Source material: Begin
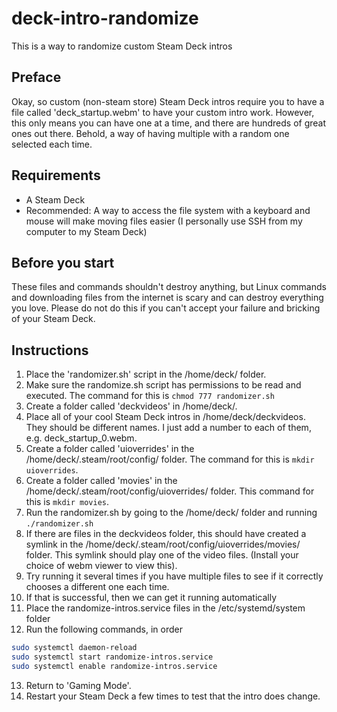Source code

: # deck-intro-randomize
This is a way to randomize custom Steam Deck intros

## Preface
Okay, so custom (non-steam store) Steam Deck intros require you to have a file called 'deck_startup.webm' to have your custom intro work. However, this only means you can have one at a time, and there are hundreds of great ones out there. Behold, a way of having multiple with a random one selected each time.

## Requirements
- A Steam Deck
- Recommended: A way to access the file system with a keyboard and mouse will make moving files easier (I personally use SSH from my computer to my Steam Deck)

## Before you start
These files and commands shouldn't destroy anything, but Linux commands and downloading files from the internet is scary and can destroy everything you love. Please do not do this if you can't accept your failure and bricking of your Steam Deck.

## Instructions

1. Place the 'randomizer.sh' script in the /home/deck/ folder.
2. Make sure the randomize.sh script has permissions to be read and executed. The command for this is ```chmod 777 randomizer.sh```
3. Create a folder called 'deckvideos' in /home/deck/.
4. Place all of your cool Steam Deck intros in /home/deck/deckvideos. They should be different names. I just add a number to each of them, e.g. deck_startup_0.webm.
5. Create a folder called 'uioverrides' in the /home/deck/.steam/root/config/ folder. The command for this is ```mkdir uioverrides```.
6. Create a folder called 'movies' in the /home/deck/.steam/root/config/uioverrides/ folder. This command for this is ```mkdir movies```.
7. Run the randomizer.sh by going to the /home/deck/ folder and running ```./randomizer.sh```
8. If there are files in the deckvideos folder, this should have created a symlink in the /home/deck/.steam/root/config/uioverrides/movies/ folder. This symlink should play one of the video files. (Install your choice of webm viewer to view this).
9. Try running it several times if you have multiple files to see if it correctly chooses a different one each time.
10. If that is successful, then we can get it running automatically
11. Place the randomize-intros.service files in the /etc/systemd/system folder
12. Run the following commands, in order
```bash
sudo systemctl daemon-reload
sudo systemctl start randomize-intros.service
sudo systemctl enable randomize-intros.service
```
13. Return to 'Gaming Mode'.
14. Restart your Steam Deck a few times to test that the intro does change.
Source material: End
Problem to work on
Gather up every line from the listing above in which the word "that" occurs.

Task solution
10. If that is successful, then we can get it running automatically
14. Restart your Steam Deck a few times to test that the intro does change.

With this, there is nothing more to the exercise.